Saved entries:
======

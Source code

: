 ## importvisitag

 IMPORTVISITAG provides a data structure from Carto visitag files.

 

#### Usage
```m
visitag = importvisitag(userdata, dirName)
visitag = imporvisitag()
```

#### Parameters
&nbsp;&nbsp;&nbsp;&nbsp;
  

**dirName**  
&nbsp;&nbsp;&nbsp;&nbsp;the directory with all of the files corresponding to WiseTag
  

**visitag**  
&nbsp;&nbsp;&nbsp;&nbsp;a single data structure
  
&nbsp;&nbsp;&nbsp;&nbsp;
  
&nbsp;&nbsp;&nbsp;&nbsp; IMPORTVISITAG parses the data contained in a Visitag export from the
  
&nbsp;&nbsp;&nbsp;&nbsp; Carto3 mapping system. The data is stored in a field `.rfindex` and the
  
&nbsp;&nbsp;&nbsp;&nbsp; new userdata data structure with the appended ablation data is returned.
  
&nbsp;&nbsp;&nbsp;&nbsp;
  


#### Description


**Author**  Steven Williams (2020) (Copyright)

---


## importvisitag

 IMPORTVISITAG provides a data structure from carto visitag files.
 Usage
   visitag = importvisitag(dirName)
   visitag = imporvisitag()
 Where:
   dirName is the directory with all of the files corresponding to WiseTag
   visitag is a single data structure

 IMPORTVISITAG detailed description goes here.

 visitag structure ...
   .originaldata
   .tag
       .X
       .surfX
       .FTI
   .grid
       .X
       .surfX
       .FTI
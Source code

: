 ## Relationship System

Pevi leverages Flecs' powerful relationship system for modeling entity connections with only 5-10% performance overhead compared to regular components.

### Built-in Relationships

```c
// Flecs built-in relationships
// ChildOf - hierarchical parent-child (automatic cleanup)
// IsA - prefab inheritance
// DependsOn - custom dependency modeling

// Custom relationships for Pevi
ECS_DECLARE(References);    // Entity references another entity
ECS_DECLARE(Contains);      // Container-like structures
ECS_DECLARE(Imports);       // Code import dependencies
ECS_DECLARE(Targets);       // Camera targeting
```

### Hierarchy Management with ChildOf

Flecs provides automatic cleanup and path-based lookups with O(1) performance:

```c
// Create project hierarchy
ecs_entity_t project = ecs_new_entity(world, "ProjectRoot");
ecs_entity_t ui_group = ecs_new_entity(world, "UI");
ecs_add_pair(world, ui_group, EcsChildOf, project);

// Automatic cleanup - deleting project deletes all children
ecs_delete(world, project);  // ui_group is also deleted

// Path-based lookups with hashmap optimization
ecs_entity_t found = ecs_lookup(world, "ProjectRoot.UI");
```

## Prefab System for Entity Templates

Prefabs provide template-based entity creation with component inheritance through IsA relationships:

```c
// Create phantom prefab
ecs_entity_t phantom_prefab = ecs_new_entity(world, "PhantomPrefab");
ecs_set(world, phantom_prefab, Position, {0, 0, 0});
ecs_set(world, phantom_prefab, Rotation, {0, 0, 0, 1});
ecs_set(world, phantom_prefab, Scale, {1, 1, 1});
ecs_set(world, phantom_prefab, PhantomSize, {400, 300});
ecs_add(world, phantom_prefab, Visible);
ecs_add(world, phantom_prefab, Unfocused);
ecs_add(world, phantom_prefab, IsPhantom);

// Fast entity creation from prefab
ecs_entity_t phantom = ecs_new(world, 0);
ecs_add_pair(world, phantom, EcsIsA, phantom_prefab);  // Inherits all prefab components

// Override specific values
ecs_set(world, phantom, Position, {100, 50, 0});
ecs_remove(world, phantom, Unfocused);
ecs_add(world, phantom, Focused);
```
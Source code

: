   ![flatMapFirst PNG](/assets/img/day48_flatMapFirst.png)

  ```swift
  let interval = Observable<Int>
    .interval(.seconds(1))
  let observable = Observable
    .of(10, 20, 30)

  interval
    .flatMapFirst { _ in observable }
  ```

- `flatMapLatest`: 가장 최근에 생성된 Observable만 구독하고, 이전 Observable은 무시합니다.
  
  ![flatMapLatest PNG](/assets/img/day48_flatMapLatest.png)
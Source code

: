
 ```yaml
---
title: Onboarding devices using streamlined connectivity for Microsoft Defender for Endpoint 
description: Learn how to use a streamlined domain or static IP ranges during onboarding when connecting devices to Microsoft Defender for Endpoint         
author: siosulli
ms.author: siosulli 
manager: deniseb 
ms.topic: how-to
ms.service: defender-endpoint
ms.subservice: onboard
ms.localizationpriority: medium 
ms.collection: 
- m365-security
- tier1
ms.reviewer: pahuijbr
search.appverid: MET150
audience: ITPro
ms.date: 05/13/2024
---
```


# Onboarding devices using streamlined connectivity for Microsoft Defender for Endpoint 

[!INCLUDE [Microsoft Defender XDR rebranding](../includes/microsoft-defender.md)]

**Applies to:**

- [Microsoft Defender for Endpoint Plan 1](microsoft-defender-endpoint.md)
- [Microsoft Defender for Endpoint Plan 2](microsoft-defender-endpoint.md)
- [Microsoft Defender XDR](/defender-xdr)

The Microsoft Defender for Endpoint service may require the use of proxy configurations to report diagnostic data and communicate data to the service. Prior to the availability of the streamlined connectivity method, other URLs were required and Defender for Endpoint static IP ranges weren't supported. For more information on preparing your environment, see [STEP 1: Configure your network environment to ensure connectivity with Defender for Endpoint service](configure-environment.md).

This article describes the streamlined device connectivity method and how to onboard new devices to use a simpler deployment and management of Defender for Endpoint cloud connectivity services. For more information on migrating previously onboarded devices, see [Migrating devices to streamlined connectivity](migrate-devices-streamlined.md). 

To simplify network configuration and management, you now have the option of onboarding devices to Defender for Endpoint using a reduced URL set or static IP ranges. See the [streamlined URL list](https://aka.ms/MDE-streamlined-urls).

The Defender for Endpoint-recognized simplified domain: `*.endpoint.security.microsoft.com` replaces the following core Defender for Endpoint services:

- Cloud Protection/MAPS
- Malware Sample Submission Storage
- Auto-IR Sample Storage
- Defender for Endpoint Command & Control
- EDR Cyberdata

======

**THE PROBLEM**
What the answer needs is every line from the data above with "more" in it.

**TASK RESPONSE**
The Microsoft Defender for Endpoint service may require the use of proxy configurations to report diagnostic data and communicate data to the service. Prior to the availability of the streamlined connectivity method, other URLs were required and Defender for Endpoint static IP ranges weren't supported. For more information on preparing your environment, see [STEP 1: Configure your network environment to ensure connectivity with Defender for Endpoint service](configure-environment.md).
This article describes the streamlined device connectivity method and how to onboard new devices to use a simpler deployment and management of Defender for Endpoint cloud connectivity services. For more information on migrating previously onboarded devices, see [Migrating devices to streamlined connectivity](migrate-devices-streamlined.md). 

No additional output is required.